非扁平上皮癌なら、ドライバー遺伝子変異を漏らさずチェックする。
遺伝子変異があれば分子標的薬を軸に治療を組み立て、免疫チェックポイント阻害薬は最後の最後までとっておく。
遺伝子変異がなければ、TPSを評価して、免疫チェックポイント阻害薬や血管増殖因子阻害薬の併用のしかたを考える。
免疫チェックポイント阻害薬、血管増殖因子阻害薬は、二次治療移行でも使えるチャンスを見逃さない。
がん性疼痛があれば、適切に、早期から疼痛緩和を試みる。
麻薬性鎮痛薬による便秘に対して、グーフィスなど、従来にはない薬が使えるようになった。
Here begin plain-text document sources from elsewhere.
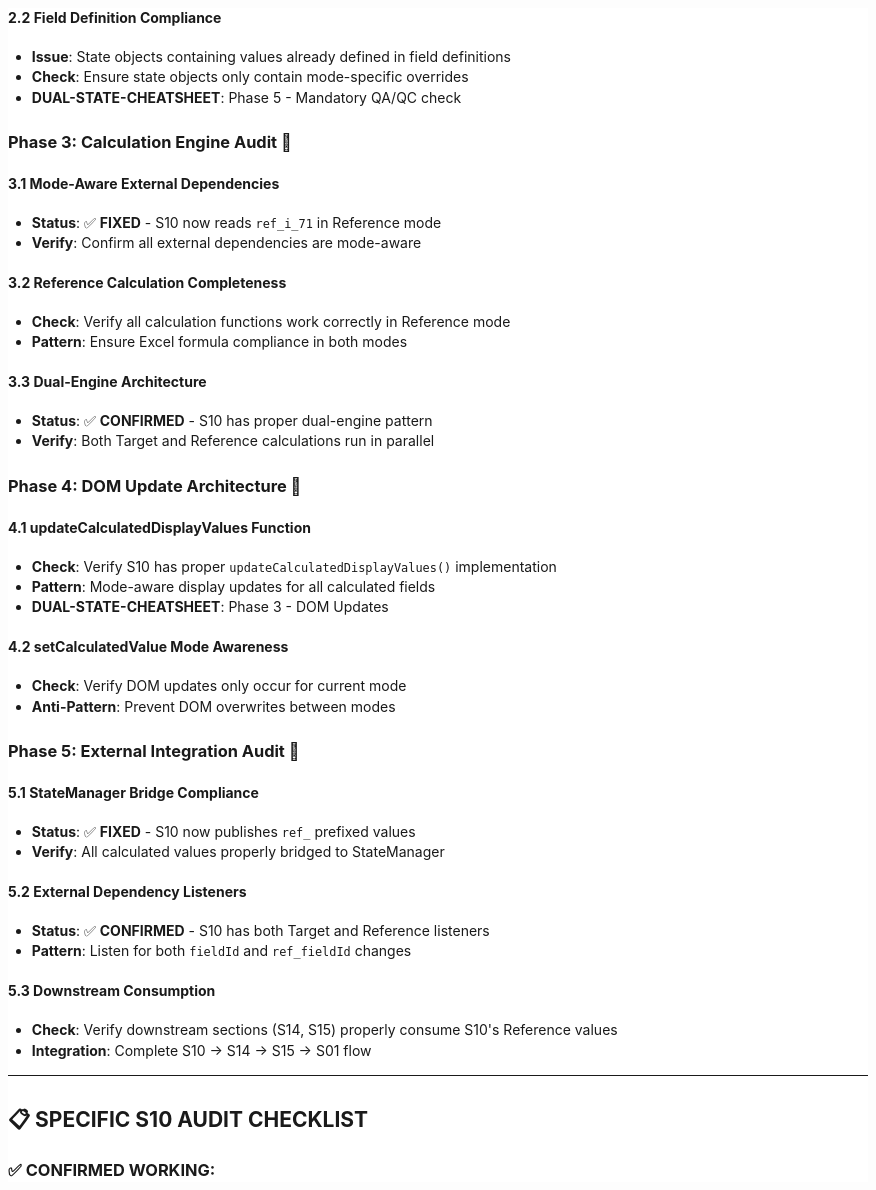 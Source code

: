 #### **2.2 Field Definition Compliance**
- **Issue**: State objects containing values already defined in field definitions
- **Check**: Ensure state objects only contain mode-specific overrides
- **DUAL-STATE-CHEATSHEET**: Phase 5 - Mandatory QA/QC check

### **Phase 3: Calculation Engine Audit** 🔧

#### **3.1 Mode-Aware External Dependencies**
- **Status**: ✅ **FIXED** - S10 now reads `ref_i_71` in Reference mode
- **Verify**: Confirm all external dependencies are mode-aware

#### **3.2 Reference Calculation Completeness**
- **Check**: Verify all calculation functions work correctly in Reference mode
- **Pattern**: Ensure Excel formula compliance in both modes

#### **3.3 Dual-Engine Architecture**
- **Status**: ✅ **CONFIRMED** - S10 has proper dual-engine pattern
- **Verify**: Both Target and Reference calculations run in parallel

### **Phase 4: DOM Update Architecture** 🎨

#### **4.1 updateCalculatedDisplayValues Function**
- **Check**: Verify S10 has proper `updateCalculatedDisplayValues()` implementation
- **Pattern**: Mode-aware display updates for all calculated fields
- **DUAL-STATE-CHEATSHEET**: Phase 3 - DOM Updates

#### **4.2 setCalculatedValue Mode Awareness**
- **Check**: Verify DOM updates only occur for current mode
- **Anti-Pattern**: Prevent DOM overwrites between modes

### **Phase 5: External Integration Audit** 🔗

#### **5.1 StateManager Bridge Compliance**
- **Status**: ✅ **FIXED** - S10 now publishes `ref_` prefixed values
- **Verify**: All calculated values properly bridged to StateManager

#### **5.2 External Dependency Listeners**
- **Status**: ✅ **CONFIRMED** - S10 has both Target and Reference listeners
- **Pattern**: Listen for both `fieldId` and `ref_fieldId` changes

#### **5.3 Downstream Consumption**
- **Check**: Verify downstream sections (S14, S15) properly consume S10's Reference values
- **Integration**: Complete S10 → S14 → S15 → S01 flow

---

## 📋 **SPECIFIC S10 AUDIT CHECKLIST**

### **✅ CONFIRMED WORKING:**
骨転移がある患者には、歯科的なリスク評価をして、必要な治療を終えてからデノスマブやゾレドロン酸を使用する。
新しい治療選択肢が増えるということは、それだけ新しい有害事象、コストにも気を配らなければならないということ。
従来と比較して、最近エビデンスが確認された殺細胞性抗腫瘍薬、分子標的薬、免疫チェックポイント阻害薬、血管増殖因子阻害薬、支持療法薬は、どれも使用期間の制限がない。
効いている限りは、ずっと継続が基本だ。
それだけに、有害事象やコストの管理は以前よりも確実に難しくなり、根気強さも求められているように思う。
有害事象やコストに関連して、患者から治療を一時休止したいと申し出があったとき、医療従事者にもその是非を適切に判断して助言を行う姿勢が必要だ。
免疫チェックポイント阻害薬が長期間効いている患者さんの中に、いつの間にか病院受診が滞り音信不通となってしまった方がちらほらと見受けられるのが気になって仕方がない。